(THE PROBLEM) All lines of the data shown below should be output exactly as they stand.

(TASK INPUT)

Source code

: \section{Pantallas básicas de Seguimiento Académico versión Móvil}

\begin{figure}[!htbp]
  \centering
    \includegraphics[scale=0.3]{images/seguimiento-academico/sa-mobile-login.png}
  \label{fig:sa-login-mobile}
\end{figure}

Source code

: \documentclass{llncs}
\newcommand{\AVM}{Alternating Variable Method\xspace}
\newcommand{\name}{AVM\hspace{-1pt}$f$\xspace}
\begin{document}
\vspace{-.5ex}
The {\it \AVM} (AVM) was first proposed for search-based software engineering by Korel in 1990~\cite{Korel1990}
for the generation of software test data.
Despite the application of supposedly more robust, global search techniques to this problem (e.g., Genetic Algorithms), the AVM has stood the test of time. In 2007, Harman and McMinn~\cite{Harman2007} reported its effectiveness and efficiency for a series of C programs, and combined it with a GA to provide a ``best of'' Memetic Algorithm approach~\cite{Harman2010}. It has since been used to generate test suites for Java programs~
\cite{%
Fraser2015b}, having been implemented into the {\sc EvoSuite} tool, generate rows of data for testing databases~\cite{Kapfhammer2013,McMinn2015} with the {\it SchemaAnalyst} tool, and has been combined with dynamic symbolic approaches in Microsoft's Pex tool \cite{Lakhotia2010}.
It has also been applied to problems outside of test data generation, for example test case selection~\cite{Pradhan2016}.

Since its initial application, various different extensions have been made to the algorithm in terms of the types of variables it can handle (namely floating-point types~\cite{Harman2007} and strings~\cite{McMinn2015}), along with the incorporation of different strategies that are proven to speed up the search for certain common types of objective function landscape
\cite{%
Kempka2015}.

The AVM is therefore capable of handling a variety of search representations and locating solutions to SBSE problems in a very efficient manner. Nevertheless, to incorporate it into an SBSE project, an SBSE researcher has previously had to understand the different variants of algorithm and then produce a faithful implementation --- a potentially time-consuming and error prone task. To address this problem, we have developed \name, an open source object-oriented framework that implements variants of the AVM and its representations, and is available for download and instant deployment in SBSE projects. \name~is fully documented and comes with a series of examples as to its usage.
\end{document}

(OUTPUT OF THE TASK)
Source code

: \section{Pantallas básicas de Seguimiento Académico versión Móvil}

\begin{figure}[!htbp]
  \centering
    \includegraphics[scale=0.3]{images/seguimiento-academico/sa-mobile-login.png}
  \label{fig:sa-login-mobile}
\end{figure}

Source code

: \documentclass{llncs}
\newcommand{\AVM}{Alternating Variable Method\xspace}
\newcommand{\name}{AVM\hspace{-1pt}$f$\xspace}
\begin{document}
\vspace{-.5ex}
The {\it \AVM} (AVM) was first proposed for search-based software engineering by Korel in 1990~\cite{Korel1990}
for the generation of software test data.
Despite the application of supposedly more robust, global search techniques to this problem (e.g., Genetic Algorithms), the AVM has stood the test of time. In 2007, Harman and McMinn~\cite{Harman2007} reported its effectiveness and efficiency for a series of C programs, and combined it with a GA to provide a ``best of'' Memetic Algorithm approach~\cite{Harman2010}. It has since been used to generate test suites for Java programs~
\cite{%
Fraser2015b}, having been implemented into the {\sc EvoSuite} tool, generate rows of data for testing databases~\cite{Kapfhammer2013,McMinn2015} with the {\it SchemaAnalyst} tool, and has been combined with dynamic symbolic approaches in Microsoft's Pex tool \cite{Lakhotia2010}.
It has also been applied to problems outside of test data generation, for example test case selection~\cite{Pradhan2016}.

Since its initial application, various different extensions have been made to the algorithm in terms of the types of variables it can handle (namely floating-point types~\cite{Harman2007} and strings~\cite{McMinn2015}), along with the incorporation of different strategies that are proven to speed up the search for certain common types of objective function landscape
\cite{%
Kempka2015}.

The AVM is therefore capable of handling a variety of search representations and locating solutions to SBSE problems in a very efficient manner. Nevertheless, to incorporate it into an SBSE project, an SBSE researcher has previously had to understand the different variants of algorithm and then produce a faithful implementation --- a potentially time-consuming and error prone task. To address this problem, we have developed \name, an open source object-oriented framework that implements variants of the AVM and its representations, and is available for download and instant deployment in SBSE projects. \name~is fully documented and comes with a series of examples as to its usage.
\end{document}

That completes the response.